**Task instructions:** Pull each line holding "Stack" out of the entries below.

**Input data:**
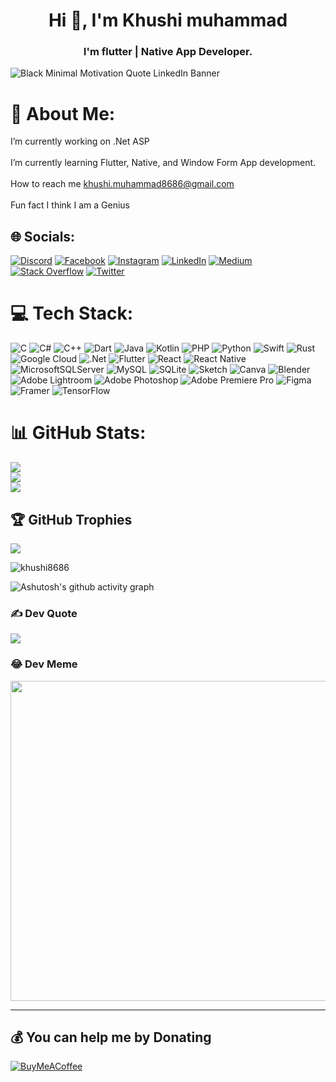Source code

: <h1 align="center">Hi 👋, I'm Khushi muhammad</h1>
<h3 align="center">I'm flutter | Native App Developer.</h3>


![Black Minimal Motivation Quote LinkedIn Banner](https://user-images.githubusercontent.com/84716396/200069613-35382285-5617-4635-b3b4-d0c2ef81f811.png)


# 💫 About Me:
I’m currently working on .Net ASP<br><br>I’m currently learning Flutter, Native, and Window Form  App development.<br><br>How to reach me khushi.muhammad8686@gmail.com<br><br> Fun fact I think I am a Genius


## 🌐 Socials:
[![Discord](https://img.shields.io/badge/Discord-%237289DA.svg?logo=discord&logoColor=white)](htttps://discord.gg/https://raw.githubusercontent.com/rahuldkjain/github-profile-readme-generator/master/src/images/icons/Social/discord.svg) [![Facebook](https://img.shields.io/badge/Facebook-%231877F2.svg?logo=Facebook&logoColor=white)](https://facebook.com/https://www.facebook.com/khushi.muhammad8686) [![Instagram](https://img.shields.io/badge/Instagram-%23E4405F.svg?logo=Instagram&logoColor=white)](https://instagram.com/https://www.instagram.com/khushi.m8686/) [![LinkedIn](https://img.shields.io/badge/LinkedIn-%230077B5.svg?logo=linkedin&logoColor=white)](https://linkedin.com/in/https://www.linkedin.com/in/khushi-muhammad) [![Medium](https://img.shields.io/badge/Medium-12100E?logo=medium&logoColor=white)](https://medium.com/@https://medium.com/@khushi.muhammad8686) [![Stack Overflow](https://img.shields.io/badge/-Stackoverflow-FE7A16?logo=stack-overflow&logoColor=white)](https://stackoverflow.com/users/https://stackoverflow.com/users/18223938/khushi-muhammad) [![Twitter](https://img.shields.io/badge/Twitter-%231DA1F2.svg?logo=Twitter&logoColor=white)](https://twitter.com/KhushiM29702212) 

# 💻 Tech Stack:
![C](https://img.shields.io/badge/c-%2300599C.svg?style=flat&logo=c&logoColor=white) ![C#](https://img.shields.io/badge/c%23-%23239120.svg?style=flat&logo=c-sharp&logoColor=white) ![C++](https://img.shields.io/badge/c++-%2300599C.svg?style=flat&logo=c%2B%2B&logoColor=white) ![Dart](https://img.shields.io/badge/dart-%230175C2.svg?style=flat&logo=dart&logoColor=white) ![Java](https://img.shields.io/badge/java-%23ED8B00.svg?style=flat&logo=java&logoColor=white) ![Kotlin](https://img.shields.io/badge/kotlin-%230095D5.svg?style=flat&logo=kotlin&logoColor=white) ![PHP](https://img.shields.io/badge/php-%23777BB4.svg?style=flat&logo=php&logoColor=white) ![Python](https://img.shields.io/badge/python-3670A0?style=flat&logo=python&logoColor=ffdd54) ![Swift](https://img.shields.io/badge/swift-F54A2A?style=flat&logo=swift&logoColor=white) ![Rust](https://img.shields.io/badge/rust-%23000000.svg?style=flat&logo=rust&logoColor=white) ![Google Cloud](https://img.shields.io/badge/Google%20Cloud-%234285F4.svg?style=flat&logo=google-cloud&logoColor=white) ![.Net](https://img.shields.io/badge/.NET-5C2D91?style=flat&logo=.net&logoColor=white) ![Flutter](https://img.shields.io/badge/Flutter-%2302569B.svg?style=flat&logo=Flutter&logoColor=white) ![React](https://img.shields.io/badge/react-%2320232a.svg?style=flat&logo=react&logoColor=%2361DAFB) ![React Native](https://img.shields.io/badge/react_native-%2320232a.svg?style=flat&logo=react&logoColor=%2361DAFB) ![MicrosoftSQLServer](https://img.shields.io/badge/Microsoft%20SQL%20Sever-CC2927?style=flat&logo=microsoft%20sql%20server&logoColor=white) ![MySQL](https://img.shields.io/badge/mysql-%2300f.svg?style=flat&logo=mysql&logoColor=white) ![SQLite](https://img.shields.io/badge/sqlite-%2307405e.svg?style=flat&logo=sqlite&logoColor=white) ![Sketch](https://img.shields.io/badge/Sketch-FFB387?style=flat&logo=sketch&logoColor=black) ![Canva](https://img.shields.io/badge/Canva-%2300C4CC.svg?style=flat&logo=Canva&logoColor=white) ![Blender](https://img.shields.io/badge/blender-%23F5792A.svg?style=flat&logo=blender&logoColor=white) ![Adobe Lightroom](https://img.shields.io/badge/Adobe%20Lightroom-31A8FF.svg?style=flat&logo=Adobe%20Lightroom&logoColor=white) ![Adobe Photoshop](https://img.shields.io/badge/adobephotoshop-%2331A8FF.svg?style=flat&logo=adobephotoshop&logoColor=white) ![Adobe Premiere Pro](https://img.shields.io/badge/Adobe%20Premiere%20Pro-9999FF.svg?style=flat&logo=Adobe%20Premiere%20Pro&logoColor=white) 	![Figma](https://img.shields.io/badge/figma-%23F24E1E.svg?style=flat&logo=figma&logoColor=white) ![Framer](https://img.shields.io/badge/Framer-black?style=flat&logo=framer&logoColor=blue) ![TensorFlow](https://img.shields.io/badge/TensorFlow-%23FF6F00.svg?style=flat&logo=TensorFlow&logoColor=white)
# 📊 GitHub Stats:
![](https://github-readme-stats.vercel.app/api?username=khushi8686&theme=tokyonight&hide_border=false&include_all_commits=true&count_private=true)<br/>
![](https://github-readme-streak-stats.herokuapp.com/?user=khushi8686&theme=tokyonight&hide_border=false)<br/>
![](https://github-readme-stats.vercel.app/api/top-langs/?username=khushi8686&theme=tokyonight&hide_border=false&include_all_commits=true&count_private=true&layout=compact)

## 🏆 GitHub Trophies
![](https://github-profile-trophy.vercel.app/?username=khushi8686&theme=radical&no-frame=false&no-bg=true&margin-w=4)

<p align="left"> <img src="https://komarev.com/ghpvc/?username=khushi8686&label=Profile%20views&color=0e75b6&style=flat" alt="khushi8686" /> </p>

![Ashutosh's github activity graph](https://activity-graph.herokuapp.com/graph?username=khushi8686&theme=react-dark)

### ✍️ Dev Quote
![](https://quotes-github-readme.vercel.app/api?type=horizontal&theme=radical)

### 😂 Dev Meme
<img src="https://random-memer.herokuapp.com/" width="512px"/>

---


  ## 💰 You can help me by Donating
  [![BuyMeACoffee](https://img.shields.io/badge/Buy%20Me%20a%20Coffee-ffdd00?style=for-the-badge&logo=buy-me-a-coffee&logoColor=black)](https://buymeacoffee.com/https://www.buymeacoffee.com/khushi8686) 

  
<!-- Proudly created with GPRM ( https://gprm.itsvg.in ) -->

**Answer area:**
[![Discord](https://img.shields.io/badge/Discord-%237289DA.svg?logo=discord&logoColor=white)](htttps://discord.gg/https://raw.githubusercontent.com/rahuldkjain/github-profile-readme-generator/master/src/images/icons/Social/discord.svg) [![Facebook](https://img.shields.io/badge/Facebook-%231877F2.svg?logo=Facebook&logoColor=white)](https://facebook.com/https://www.facebook.com/khushi.muhammad8686) [![Instagram](https://img.shields.io/badge/Instagram-%23E4405F.svg?logo=Instagram&logoColor=white)](https://instagram.com/https://www.instagram.com/khushi.m8686/) [![LinkedIn](https://img.shields.io/badge/LinkedIn-%230077B5.svg?logo=linkedin&logoColor=white)](https://linkedin.com/in/https://www.linkedin.com/in/khushi-muhammad) [![Medium](https://img.shields.io/badge/Medium-12100E?logo=medium&logoColor=white)](https://medium.com/@https://medium.com/@khushi.muhammad8686) [![Stack Overflow](https://img.shields.io/badge/-Stackoverflow-FE7A16?logo=stack-overflow&logoColor=white)](https://stackoverflow.com/users/https://stackoverflow.com/users/18223938/khushi-muhammad) [![Twitter](https://img.shields.io/badge/Twitter-%231DA1F2.svg?logo=Twitter&logoColor=white)](https://twitter.com/KhushiM29702212) 
# 💻 Tech Stack:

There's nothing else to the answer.